El mar ha arrojado una ballena muerta a una playa de Cádiz, pero en su vientre no duerme Jonás. Un cometa de larga cabellera verde se acerca a la tierra directo a precipitarse contra el sol como Ícaro. En las sabanas de África bulle la plaga bíblica de la langosta, una legión millonaria de mandíbulas batientes se abate contra los tallos tiernos del cereal.
En todas las ciudades del mundo el Ángel Exterminador está recorriendo las calles vacías y entrando en las casas: solo pasa de largo en aquellas marcadas con la sangre egipcia de la juventud.
Ayer viernes el velo del Templo se rasgó, se estremeció la tierra y se rompieron las rocas y los sepulcros se abrieron porque el Hombre Blanco había surgido ante la inmensa explanada del dolor portando el estandarte de la Resurrección.
In hoc signo vinces.
Como la Serpiente de Bronce cuya mirada sanaba a los israelitas en el desierto del Sinaí, un Cristo de madera redentora se alzaba junto a la Basílica de San Pedro, irradiando su serena majestad a los cinco continentes eléctricos. En el silencio hondísimo de la lluvia se escuchaban los aullidos de cinco siglos de peste y vimos el espectro de las masas inmundas que entre bubas putrefactas y vómitos de fiebre se hacinaban en las callejuelas de Roma cuando aún no estaban completos estos muros.

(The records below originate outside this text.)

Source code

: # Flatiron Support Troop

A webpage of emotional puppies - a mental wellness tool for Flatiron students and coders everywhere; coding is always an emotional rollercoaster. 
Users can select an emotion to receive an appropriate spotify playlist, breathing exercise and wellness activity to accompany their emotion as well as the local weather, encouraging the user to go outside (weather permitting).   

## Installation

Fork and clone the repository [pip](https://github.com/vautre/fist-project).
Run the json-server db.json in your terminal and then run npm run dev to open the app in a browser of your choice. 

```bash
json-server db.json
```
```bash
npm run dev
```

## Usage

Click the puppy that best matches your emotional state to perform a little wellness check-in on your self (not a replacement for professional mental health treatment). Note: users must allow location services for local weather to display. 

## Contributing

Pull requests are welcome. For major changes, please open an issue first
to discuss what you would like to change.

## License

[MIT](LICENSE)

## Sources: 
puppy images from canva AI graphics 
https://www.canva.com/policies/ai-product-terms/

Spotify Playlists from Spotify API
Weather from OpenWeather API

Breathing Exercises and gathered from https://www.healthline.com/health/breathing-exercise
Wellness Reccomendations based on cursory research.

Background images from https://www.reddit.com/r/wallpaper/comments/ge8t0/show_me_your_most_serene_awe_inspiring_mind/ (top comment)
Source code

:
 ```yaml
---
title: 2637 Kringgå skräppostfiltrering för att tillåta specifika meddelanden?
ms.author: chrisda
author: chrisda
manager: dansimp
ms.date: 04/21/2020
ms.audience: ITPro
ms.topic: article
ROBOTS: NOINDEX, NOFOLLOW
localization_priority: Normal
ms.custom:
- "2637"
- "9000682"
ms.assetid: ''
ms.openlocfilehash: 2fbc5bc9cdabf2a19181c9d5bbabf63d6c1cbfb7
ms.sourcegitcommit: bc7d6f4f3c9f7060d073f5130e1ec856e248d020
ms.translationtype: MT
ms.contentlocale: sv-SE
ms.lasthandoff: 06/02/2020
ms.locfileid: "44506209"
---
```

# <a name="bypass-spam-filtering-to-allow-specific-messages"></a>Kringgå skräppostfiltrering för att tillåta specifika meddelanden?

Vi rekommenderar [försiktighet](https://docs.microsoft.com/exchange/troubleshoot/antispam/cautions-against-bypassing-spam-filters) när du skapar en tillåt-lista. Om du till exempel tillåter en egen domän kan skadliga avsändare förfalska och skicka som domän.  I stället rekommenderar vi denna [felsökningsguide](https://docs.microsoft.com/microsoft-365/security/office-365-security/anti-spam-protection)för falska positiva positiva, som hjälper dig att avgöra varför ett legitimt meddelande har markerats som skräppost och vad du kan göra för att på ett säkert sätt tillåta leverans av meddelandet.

¿Dónde está, oh muerte, tu aguijón? ¿Dónde, oh sepulcro, tu victoria?
No, no era un sortilegio, en el vacío abrazado de la plaza de San Pedro toda la humanidad latía. Frente a los televisores contemplamos la soledad cósmica del mundo, la misma que hace veinte siglos rodeó con su vacío al Gólgota. La gigantesca ausencia arquitectónica era al mismo tiempo la imagen del alma devastada y la presencia universal del espíritu. En la calma de la piedra el Hombre Blanco avanza abrazado por el paño humeral del dolor .
¡Elohim, Elohim, lama sabactani!
Toda la Verdad en este cordero de trigo redondo que llena el vacío existencial de esta hora en el Monte de los Olivos, surcada de invisibles latigazos de sangre y coronas de espinas de virus.
A punto de girarse los goznes que abren las compuertas del Valle de Josafat -donde se habrá de celebrar el Juicio de los Juicios-, quedamos en suspenso contemplando, ahora que atardece, cómo la Voz increpa al viento huracanado y al mar de los gentiles.
La plaza de San Pedro es ahora la playa donde rompen las encrespadas olas de un planeta que sufre dolores de parto y que poco a poco se abaten apagadas, silenciosas, acaso derrotadas.
Porque en mitad de los océanos oscuros está ardiendo como un faro un mástil de luz blanca más alto que cualquier sol.